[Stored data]
################

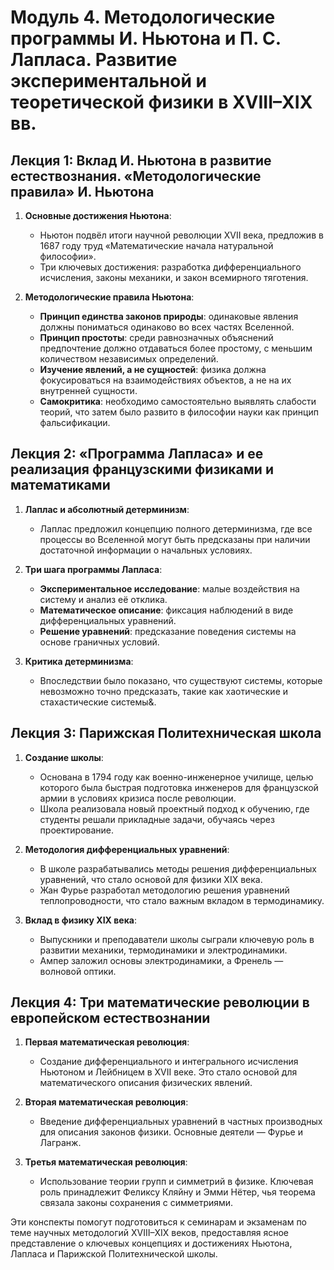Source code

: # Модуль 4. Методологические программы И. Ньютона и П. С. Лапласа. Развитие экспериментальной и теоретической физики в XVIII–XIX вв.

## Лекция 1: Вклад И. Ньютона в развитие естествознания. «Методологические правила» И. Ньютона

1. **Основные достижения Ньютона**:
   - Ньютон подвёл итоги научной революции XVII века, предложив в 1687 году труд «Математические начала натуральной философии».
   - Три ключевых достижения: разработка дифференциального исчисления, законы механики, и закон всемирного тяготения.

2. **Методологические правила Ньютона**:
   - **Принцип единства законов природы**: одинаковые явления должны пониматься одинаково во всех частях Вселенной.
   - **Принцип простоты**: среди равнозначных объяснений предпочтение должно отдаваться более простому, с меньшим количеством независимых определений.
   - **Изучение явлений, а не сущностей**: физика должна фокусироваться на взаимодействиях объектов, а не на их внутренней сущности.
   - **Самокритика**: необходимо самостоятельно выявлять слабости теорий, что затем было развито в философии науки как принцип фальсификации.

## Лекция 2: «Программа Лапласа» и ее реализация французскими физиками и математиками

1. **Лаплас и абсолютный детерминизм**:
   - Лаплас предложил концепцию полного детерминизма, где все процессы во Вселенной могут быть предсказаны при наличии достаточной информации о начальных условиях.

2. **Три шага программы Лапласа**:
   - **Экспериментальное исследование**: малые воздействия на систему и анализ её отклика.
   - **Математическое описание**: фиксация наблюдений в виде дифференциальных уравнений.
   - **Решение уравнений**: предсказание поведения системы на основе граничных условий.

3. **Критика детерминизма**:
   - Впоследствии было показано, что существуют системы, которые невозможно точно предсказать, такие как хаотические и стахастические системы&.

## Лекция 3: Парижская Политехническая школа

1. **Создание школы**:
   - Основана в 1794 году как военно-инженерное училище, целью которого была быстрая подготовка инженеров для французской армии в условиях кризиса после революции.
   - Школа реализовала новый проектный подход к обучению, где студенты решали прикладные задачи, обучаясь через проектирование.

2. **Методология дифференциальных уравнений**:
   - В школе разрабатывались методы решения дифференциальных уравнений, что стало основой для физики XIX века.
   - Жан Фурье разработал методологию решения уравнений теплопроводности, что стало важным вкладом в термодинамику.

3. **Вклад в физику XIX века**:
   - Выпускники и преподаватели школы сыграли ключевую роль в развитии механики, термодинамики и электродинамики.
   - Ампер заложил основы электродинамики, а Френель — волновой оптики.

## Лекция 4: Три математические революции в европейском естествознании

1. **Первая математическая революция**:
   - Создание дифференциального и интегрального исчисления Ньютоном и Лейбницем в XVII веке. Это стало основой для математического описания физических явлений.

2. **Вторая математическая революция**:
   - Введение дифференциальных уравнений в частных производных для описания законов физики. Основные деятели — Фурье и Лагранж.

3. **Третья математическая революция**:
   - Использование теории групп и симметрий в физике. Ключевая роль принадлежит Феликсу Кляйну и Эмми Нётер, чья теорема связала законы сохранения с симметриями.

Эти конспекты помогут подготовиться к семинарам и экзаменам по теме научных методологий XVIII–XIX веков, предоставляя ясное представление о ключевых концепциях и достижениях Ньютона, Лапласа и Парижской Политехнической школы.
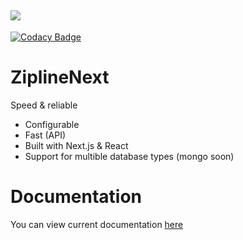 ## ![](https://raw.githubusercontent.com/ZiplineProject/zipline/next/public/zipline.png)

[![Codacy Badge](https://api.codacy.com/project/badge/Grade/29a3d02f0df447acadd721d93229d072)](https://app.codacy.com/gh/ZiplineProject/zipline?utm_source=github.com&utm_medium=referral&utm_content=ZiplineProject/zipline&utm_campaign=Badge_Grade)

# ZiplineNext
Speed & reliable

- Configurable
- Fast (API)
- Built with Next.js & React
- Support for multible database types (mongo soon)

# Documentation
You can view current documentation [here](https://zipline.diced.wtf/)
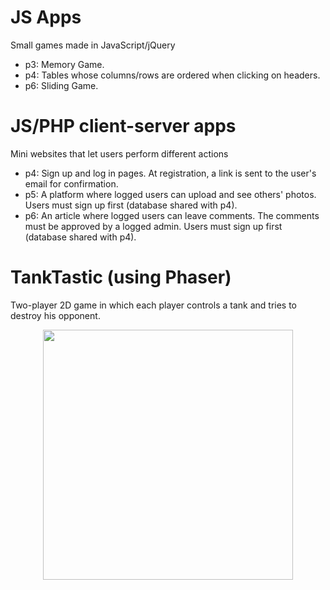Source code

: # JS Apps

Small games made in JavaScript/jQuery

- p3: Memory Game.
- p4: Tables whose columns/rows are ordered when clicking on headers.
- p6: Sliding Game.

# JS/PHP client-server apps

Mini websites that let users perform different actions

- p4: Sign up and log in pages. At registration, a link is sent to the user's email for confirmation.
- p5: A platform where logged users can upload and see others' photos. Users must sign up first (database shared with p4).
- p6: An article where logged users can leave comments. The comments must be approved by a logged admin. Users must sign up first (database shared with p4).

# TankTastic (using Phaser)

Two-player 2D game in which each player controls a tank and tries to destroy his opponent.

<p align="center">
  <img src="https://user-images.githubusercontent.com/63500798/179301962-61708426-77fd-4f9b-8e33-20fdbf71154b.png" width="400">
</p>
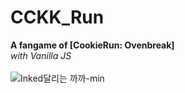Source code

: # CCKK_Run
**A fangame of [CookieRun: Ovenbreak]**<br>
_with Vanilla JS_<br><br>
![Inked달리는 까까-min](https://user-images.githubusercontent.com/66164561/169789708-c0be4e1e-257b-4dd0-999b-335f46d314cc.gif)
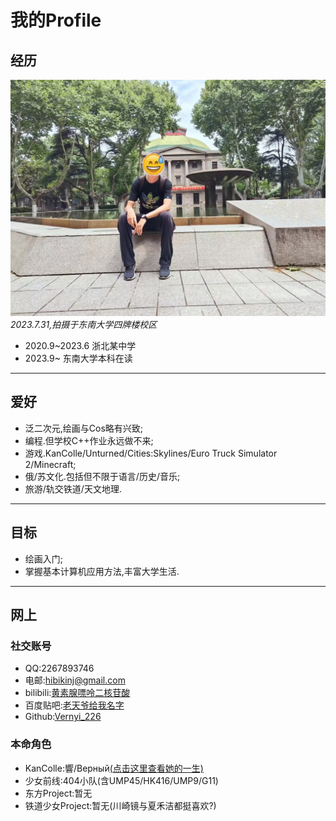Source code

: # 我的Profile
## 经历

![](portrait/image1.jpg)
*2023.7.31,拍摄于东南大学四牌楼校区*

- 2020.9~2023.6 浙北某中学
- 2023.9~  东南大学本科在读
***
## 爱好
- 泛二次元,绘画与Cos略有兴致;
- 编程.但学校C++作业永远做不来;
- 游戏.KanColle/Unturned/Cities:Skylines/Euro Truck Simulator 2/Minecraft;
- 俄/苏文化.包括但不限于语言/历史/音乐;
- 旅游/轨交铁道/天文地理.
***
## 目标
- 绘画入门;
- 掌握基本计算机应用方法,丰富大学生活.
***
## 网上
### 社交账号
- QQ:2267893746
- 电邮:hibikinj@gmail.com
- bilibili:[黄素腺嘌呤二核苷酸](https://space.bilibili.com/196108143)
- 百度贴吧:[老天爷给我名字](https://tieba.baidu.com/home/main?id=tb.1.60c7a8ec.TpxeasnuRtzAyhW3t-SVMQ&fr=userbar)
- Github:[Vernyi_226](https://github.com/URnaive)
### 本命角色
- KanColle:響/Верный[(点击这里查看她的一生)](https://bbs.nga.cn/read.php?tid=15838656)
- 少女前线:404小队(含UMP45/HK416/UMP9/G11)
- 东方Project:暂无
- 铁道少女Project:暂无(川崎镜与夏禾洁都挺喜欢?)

################

Exercise directions: What belongs in the answer is each line of the data that has the word "роль".

Answer for this exercise:
   - Выпускники и преподаватели школы сыграли ключевую роль в развитии механики, термодинамики и электродинамики.
   - Использование теории групп и симметрий в физике. Ключевая роль принадлежит Феликсу Кляйну и Эмми Нётер, чья теорема связала законы сохранения с симметриями.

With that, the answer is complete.